Sep 17, 2019
A new investigation suggests worker safety culture could be enhanced through the use of Virtual Reality (VR) in Health and Safety training, such as fire evacuation exercises.The Human Factors Research Group at the University of Nottingham produced an immersive VR system to incite participants' understanding of temperature, and sensations of smell, sight, and listening to explore how they functioned during two health and safety training situations: an emergency evacuation in the case of a fire and a fuel exposure.
In one scenario, employees had to relocate from a virtual fire in an office, seeing and hearing utilizing a VR headset but could also feel the heat from three 2kW heaters, and could smell smoke from a scent diffuser, producing a multisensory virtual atmosphere. This group was matched against another assembly who were observed in this scenario using only audio-visual components of VR.
Earlier experimentation on human behavior during real-world fire events has shown that a lack of recognition of how the spread and evolution of fire often mean that residents are unprepared and misjudge proper procedures. Immersive health and safety training allows companies to train people about hazards and hazardous situations without putting anyone in jeopardy.
The Nottingham research, funded by the Institution of Occupational Safety and Health (IOSH), found disparities between the organizations in the way participants responded to the situation. Those in the multi-sensory group had a more elevated sense of urgency, reflecting a real-life scenario, and were more likely to bypass the virtual fires. Evidence from the audio-visual participators suggested that they were approaching the event more like a game and actions were less consistent with those expected in a real-world scenario.
Dr. Glyn Lawson, Associate Professor in the Faculty of Engineering, University of Nottingham, said: "Health and safety training can fail to motivate and engage employees and can lack relevance to real-life contexts. Our research, which has been funded by the Institution of Occupational Safety and Health, suggests that virtual environments can help address these issues, by increasing trainees' engagement and willingness to participate in further training. There are also business benefits associated with the use of virtual environment training, such as the ability to deliver training at or near the workplace and at a time that is convenient to the employee."
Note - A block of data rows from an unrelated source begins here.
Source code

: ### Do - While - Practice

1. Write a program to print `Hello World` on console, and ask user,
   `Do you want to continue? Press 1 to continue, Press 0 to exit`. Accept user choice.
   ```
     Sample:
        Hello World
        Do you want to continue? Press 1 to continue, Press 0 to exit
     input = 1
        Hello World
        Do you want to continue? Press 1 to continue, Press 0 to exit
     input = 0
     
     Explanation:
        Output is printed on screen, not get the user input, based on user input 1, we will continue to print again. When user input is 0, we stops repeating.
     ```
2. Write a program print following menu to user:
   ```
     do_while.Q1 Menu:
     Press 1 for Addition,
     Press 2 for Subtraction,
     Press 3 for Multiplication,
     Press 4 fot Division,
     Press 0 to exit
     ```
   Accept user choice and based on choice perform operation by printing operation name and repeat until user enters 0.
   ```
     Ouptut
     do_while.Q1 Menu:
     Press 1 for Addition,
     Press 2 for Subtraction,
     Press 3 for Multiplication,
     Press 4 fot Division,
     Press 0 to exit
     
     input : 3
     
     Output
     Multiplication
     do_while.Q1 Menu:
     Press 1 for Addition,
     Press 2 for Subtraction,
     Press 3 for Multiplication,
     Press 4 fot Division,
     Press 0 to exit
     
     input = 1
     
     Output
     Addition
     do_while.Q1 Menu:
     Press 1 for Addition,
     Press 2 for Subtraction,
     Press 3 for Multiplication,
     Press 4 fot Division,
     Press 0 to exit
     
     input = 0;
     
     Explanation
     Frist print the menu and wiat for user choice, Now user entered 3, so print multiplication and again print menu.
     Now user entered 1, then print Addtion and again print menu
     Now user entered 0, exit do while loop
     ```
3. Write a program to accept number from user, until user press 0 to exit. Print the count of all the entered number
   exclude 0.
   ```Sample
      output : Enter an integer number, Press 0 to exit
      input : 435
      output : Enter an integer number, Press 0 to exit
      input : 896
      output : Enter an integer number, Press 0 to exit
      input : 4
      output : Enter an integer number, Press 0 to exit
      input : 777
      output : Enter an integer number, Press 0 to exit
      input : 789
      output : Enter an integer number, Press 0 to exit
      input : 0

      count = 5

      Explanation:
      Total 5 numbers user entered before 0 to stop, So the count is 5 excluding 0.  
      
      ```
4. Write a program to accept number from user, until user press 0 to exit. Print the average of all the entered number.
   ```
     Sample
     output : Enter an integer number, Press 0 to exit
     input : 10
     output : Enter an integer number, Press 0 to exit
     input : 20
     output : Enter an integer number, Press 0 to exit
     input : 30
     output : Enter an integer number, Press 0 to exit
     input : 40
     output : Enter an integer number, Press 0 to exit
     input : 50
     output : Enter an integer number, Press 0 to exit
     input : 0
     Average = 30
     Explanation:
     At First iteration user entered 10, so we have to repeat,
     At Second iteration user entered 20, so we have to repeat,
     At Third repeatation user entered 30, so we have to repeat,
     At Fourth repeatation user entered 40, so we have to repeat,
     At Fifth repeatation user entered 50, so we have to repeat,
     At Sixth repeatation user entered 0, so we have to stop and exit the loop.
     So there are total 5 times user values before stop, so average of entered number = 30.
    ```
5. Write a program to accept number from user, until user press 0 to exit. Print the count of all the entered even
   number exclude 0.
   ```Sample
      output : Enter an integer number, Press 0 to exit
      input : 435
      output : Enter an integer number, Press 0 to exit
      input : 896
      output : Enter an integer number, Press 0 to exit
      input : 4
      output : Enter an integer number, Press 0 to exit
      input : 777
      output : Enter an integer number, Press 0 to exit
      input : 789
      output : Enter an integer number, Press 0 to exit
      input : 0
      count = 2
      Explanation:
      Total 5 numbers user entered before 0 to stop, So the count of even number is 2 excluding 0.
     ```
An additional test was performed, as part of the study, to gauge the effectiveness of VR safety training versus conventional PowerPoint safety training. Participants took surveys, testing their awareness of either fire safety or safe vehicle disassembly plans, before and after training as well as one week after.
The researchers led gatherings, discussions, and interviews with partners including Rolls-Royce, for expert consultation around fire safety training and safe handling of dangerous substances. The University of Nottingham's Health and Safety advisors also offered to help the researchers completely comprehend how safety training may be implemented in business.
The research aims to provide evidence-based safety leadership for the advancement and application of virtual conditions in engaging and practical safety training utilizing cost-effective and convenient solutions.
A new study suggests employee safety could be improved through use of Virtual Reality (VR) in Health and Safety training, such as fire evacuation drills.
The Human Factors Research Group at the University of Nottingham, developed an immersive VR system to stimulate participants' perception of temperature, and senses of smell, sight and hearing to explore how they behaved during two health and safety training scenarios: an emergency evacuation in the event of a fire and a fuel leak.
In one scenario, participants had to evacuate from a virtual fire in an office, seeing and hearing using a VR headset but could also feel heat from three 2kW heaters, and could smell smoke from a scent diffuser, creating a multisensory virtual environment. This group was compared against another group who were observed in this scenario using only audio-visual elements of VR.